[Start of section]
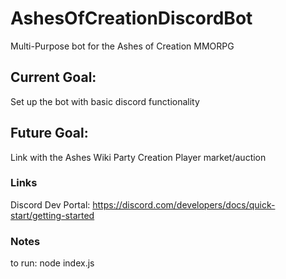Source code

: # AshesOfCreationDiscordBot
 Multi-Purpose bot for the Ashes of Creation MMORPG

## Current Goal:
 Set up the bot with basic discord functionality

## Future Goal: 
 Link with the Ashes Wiki
 Party Creation
 Player market/auction






 ### Links
  Discord Dev Portal: https://discord.com/developers/docs/quick-start/getting-started

### Notes
 to run: node index.js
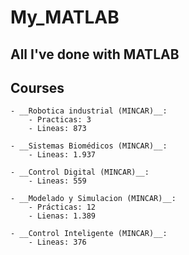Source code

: # My_MATLAB
All I've done with MATLAB
---
## Courses

    - __Robotica industrial (MINCAR)__:
        - Practicas: 3
        - Lineas: 873
    
    - __Sistemas Biomédicos (MINCAR)__:
        - Lineas: 1.937

    - __Control Digital (MINCAR)__:
        - Lineas: 559
    
    - __Modelado y Simulacion (MINCAR)__:
        - Prácticas: 12
        - Lienas: 1.389
    
    - __Control Inteligente (MINCAR)__:
        - Lineas: 376
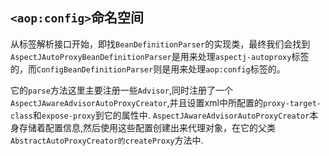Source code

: ## `<aop:config>`命名空间
从标签解析接口开始，即找`BeanDefinitionParser`的实现类，最终我们会找到`AspectJAutoProxyBeanDefinitionParser`是用来处理`aspectj-autoproxy`标签的，而`ConfigBeanDefinitionParser`则是用来处理`aop:config`标签的。

它的`parse`方法这里主要注册一些`Advisor`,同时注册了一个`AspectJAwareAdvisorAutoProxyCreator`,并且设置xml中所配置的`proxy-target-class`和`expose-proxy`到它的属性中.
`AspectJAwareAdvisorAutoProxyCreator`本身存储着配置信息,然后使用这些配置创建出来代理对象，在它的父类`AbstractAutoProxyCreator的createProxy`方法中.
[End of section]
_ABOUT THIS EXERCISE_
Filter on the word "config": copy each matching line from the entries above.

_ANSWER SPACE_
: ## `<aop:config>`命名空间
从标签解析接口开始，即找`BeanDefinitionParser`的实现类，最终我们会找到`AspectJAutoProxyBeanDefinitionParser`是用来处理`aspectj-autoproxy`标签的，而`ConfigBeanDefinitionParser`则是用来处理`aop:config`标签的。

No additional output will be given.